Singer and activist Billy Bragg (Ian West/PA)
Singer and activist Billy Bragg (Ian West/PA)

Billy Bragg has said there are no longer many musicians singing about the issues of working people but there is no excuse for him not to stay relevant.

The musician and activist, 65, said it is moving when he sees young people passionately singing along to his 1986 anthem There Is Power In A Union, which has become an anthem of the trade union movement and is frequently sung on picket lines.

He told BBC Breakfast: “I have a song called Between The Wars, which comes from the miners’ strike period.

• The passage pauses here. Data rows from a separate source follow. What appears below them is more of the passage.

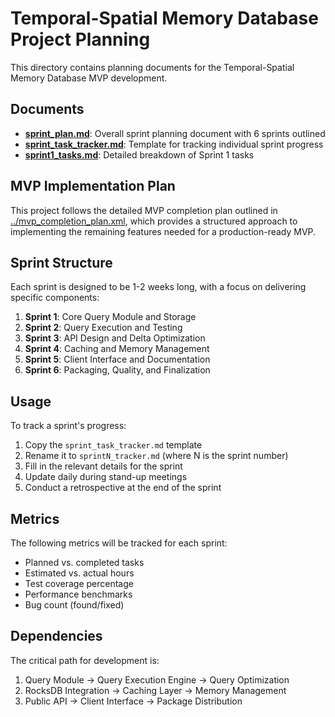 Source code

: # Temporal-Spatial Memory Database Project Planning

This directory contains planning documents for the Temporal-Spatial Memory Database MVP development.

## Documents

- **[sprint_plan.md](sprint_plan.md)**: Overall sprint planning document with 6 sprints outlined
- **[sprint_task_tracker.md](sprint_task_tracker.md)**: Template for tracking individual sprint progress
- **[sprint1_tasks.md](sprint1_tasks.md)**: Detailed breakdown of Sprint 1 tasks

## MVP Implementation Plan

This project follows the detailed MVP completion plan outlined in [../mvp_completion_plan.xml](../mvp_completion_plan.xml), which provides a structured approach to implementing the remaining features needed for a production-ready MVP.

## Sprint Structure

Each sprint is designed to be 1-2 weeks long, with a focus on delivering specific components:

1. **Sprint 1**: Core Query Module and Storage
2. **Sprint 2**: Query Execution and Testing
3. **Sprint 3**: API Design and Delta Optimization
4. **Sprint 4**: Caching and Memory Management
5. **Sprint 5**: Client Interface and Documentation
6. **Sprint 6**: Packaging, Quality, and Finalization

## Usage

To track a sprint's progress:

1. Copy the `sprint_task_tracker.md` template
2. Rename it to `sprintN_tracker.md` (where N is the sprint number)
3. Fill in the relevant details for the sprint
4. Update daily during stand-up meetings
5. Conduct a retrospective at the end of the sprint

## Metrics

The following metrics will be tracked for each sprint:

- Planned vs. completed tasks
- Estimated vs. actual hours
- Test coverage percentage
- Performance benchmarks
- Bug count (found/fixed)

## Dependencies

The critical path for development is:

1. Query Module → Query Execution Engine → Query Optimization
2. RocksDB Integration → Caching Layer → Memory Management
3. Public API → Client Interface → Package Distribution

“And to be perfectly honest with you, in the early 2000s, I got an impression my audience, when I played it, they were getting a bit nostalgic for Margaret Thatcher and the days of struggle, the miners’ strike and all that and I don’t want to be part of that.

“So I started writing newer songs that were trying to articulate the same kind of ideas, but not being that nostalgic.

Climate change protest
Billy Bragg during a climate change protest in Cambridge (Joe Giddens/PA)

“But weirdly now I have a song from that same period called There’s Power In A Union and when I sing that now I see people in the audience singing it with their fists in the air who couldn’t have been born when I wrote the song.

“But they’re nurses, they’re teachers, they’ve been on the picket line in the last year or so and they’ve probably sung that song and now they’re looking for an artist who talks about those things and there’s not many of us left.

He added: “It’s not a nostalgic song. It’s not looking back. It’s connecting with something that’s happening now so it really makes me happy when a song can do that.

“So you bring that back into the set. You don’t just put it in there for the old time’s sake, you put it in because it’s relevant.”

The song, from Bragg’s album Talking With The Taxman About Poetry, is set to the tune of George Frederick Root’s Battle Cry Of Freedom.

It is famously used in the final scene of the 2014 film Pride, starring Bill Nighy, Andrew Scott and Imelda Staunton, about LGBT activists who raised money to help families during the miners’ strike.

Bragg continued: “I was never hip, I can’t be pretty any more, even if I’ve still got my own quiff, but I can still be relevant.

“It’s no excuse for someone my age who was active back in the day to not still be relevant, to not still engage with issues that are happening today.”

Bragg is celebrating his 40th anniversary in the music industry with an anniversary album The Roaring Forty 1983-2023.